# Migrate to Ireland



## tbhangale (Jun 23, 2017)

Hello ,
I am from India and I was seeking for the information on Migration to Ireland.
What is the scope for SOFTWARE TESTING in Ireland job market? 
Also , as far as I know one should get a job with the Irish employer and then proceed for work permit or employment permit. What is the exact process for this? Also does Ireland offer Permanent Residency or Citizenship after few years of stay there?
Your help will be really appreciated


----------



## Bevdeforges (Nov 16, 2007)

In very general terms, in most of the EU you need to first find a job and then the employer-to-be will arrange for you to get work authorization, which is necessary for you to obtain a visa.

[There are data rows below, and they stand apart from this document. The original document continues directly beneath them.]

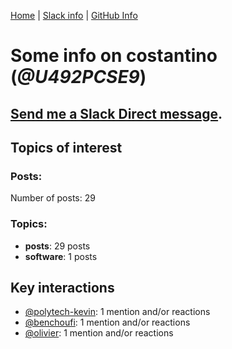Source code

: [Home](https://kelu124.github.io/echommunity/) | [Slack info](https://kelu124.github.io/echommunity/) | [GitHub Info](https://kelu124.github.io/echommunity/github.html)

# Some info on __costantino__ (_@U492PCSE9_)


## [Send me a Slack Direct message](https://echopen.slack.com/messages/@costantino/).

## Topics of interest

### Posts: 

Number of posts: 29

### Topics:

* __posts__: 29 posts
* __software__: 1 posts

## Key interactions 

* [@polytech-kevin](./U41ATL4EM.md): 1 mention and/or reactions
* [@benchoufi](./U0B47KC3S.md): 1 mention and/or reactions
* [@olivier](./U04DFTZ7D.md): 1 mention and/or reactions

Needless to say, finding a job "at distance" will be tricky, and it could help if you were able to plan for at least one or two visits to Ireland (at your own expense) for general information gathering and to make yourself available for face to face interviews, as necessary.

This site gives you a few more details: Residence rights of non-EEA nationals
Cheers,
Bev


----------



## tbhangale (Jun 23, 2017)

Cool Thanks .
I will take a look at this.



Bevdeforges said:


> In very general terms, in most of the EU you need to first find a job and then the employer-to-be will arrange for you to get work authorization, which is necessary for you to obtain a visa. Needless to say, finding a job "at distance" will be tricky, and it could help if you were able to plan for at least one or two visits to Ireland (at your own expense) for general information gathering and to make yourself available for face to face interviews, as necessary.
> 
> This site gives you a few more details: Residence rights of non-EEA nationals
> Cheers,
> Bev


----------